Léonard devient assez tôt un personnage littéraire. À partir de la première biographie de Vasari en 1550, Bandello, Giraldi Cinzio et d’autres écrivains franchissent la limite du simple témoignage pour aboutir à la construction d’un personnage littéraire et fonder le mythe de Léonard.
En effet, à une époque où les reproductions des tableaux étaient rares et coûteuses, ce fut la littérature qui créa le mythe léonardien. En 1521, dans son Roland furieux, Ludovico Arioste introduit Léonard de Vinci dans le canon de la peinture moderne ; cette analyse est confirmée en 1528 dans Le Livre du courtisan de Baldassare Castiglione, qui commence également à diffuser le mythe de l’artiste qui ne terminait pas ses travaux.
Toutefois, c’est avec la première édition des Vies des artistes de Giorgio Vasari en 1550 que nous obtenons la première biographie cohérente : Léonard de Vinci ouvre l’âge de la perfection de l’art, mais sa vie est placée sous le signe d’une double nature céleste et terrestre, presque comme un nouveau Christ. La victoire de la nature terrestre le conduit à l’athéisme, cependant quand il arrive à Rome l’élément air prévaut et le pousse à la conversion qui aura lieu au seuil de la mort entre les bras du roi très chrétien.
Dans la deuxième édition de 1568, Vasari élimine cette interprétation et les accusations d’athéisme afin de respecter les diktats de l’Inquisition, mais entretemps s’est ouverte une autre ligne narrative qui concerne la « tête de Judas » dans le Cénacle de Milan. Matteo Bandello, Giraldi Cinzio et encore Vasari ont recours à cette anecdote pour expliquer la façon de travailler de Léonard de Vinci en créant un topos narratif présent jusqu’à nos jours. Au contraire, la célébration de l’homosexualité de Léonard de Vinci faite par Giovan Paolo Lomazzo restera inédite à la Renaissance et sera connue seulement au XXe siècle.
Enrico Mattioda est professeur de Littérature italienne à l’Université de Turin.
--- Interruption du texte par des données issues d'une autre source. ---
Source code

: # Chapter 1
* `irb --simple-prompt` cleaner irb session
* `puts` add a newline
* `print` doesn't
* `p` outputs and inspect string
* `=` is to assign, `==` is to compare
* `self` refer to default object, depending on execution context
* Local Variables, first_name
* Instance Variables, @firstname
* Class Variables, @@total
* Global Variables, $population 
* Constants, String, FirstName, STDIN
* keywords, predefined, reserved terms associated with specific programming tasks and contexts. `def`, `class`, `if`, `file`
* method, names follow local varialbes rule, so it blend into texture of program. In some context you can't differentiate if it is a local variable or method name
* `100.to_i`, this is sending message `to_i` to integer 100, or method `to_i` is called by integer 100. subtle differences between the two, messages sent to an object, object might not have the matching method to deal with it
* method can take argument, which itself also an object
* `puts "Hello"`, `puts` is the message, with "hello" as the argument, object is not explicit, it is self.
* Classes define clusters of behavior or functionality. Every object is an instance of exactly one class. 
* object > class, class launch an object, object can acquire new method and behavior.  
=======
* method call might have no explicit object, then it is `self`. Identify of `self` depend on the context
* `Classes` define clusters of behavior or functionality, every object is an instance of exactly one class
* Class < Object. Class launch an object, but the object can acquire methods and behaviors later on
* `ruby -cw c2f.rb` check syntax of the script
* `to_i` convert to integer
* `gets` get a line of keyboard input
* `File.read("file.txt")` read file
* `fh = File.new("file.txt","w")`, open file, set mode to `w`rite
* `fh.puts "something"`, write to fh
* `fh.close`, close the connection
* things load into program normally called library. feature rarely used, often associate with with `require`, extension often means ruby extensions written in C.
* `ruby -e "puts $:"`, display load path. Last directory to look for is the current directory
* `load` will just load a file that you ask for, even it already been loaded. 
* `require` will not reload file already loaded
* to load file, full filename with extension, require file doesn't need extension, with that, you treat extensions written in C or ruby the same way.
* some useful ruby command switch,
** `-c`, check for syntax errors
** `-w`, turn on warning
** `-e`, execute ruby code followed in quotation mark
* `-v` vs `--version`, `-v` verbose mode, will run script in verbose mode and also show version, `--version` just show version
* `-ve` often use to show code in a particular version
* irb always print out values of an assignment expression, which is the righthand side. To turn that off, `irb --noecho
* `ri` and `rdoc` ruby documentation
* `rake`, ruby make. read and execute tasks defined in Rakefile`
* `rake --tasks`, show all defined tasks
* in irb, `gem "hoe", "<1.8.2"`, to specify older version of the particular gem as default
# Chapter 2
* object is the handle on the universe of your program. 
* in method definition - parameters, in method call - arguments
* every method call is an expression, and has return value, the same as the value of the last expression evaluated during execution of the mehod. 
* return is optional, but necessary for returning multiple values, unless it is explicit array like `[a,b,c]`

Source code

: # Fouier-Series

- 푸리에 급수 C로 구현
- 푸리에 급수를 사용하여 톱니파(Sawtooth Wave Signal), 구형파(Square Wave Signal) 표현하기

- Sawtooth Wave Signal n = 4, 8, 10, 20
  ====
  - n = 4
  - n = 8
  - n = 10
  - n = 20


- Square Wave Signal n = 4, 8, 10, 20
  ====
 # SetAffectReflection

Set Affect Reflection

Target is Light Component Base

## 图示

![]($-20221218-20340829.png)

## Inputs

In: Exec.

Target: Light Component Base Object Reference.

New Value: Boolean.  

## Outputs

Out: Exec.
Il a consacré plusieurs études à la littérature du XVIIIe siècle et à la littérature italienne de la Shoah, en particulier à Primo Levi, et à la compénétration des sciences et de la littérature dans son œuvre.
Ses recherches l’ont mené à étudier les rapports entre la littérature et les arts à la Renaissance. Plus particulièrement, il a analysé l’œuvre de Giorgio Vasari et la biographie au XVIe siècle.
Enfin, il est l’auteur des ouvrages suivants : Giorgio Vasari storico e critico, co-écrit avec Mario Pozzi (Florence, 2006) ; Giorgio Vasari, Poesie, une édition critique des poèmes de Vasari (Alessandria, 2012). Il est également l’auteur de l’édition commentée des Vies des artistes de Vasari, dont le cinquième et dernier volume paraîtra en 2020.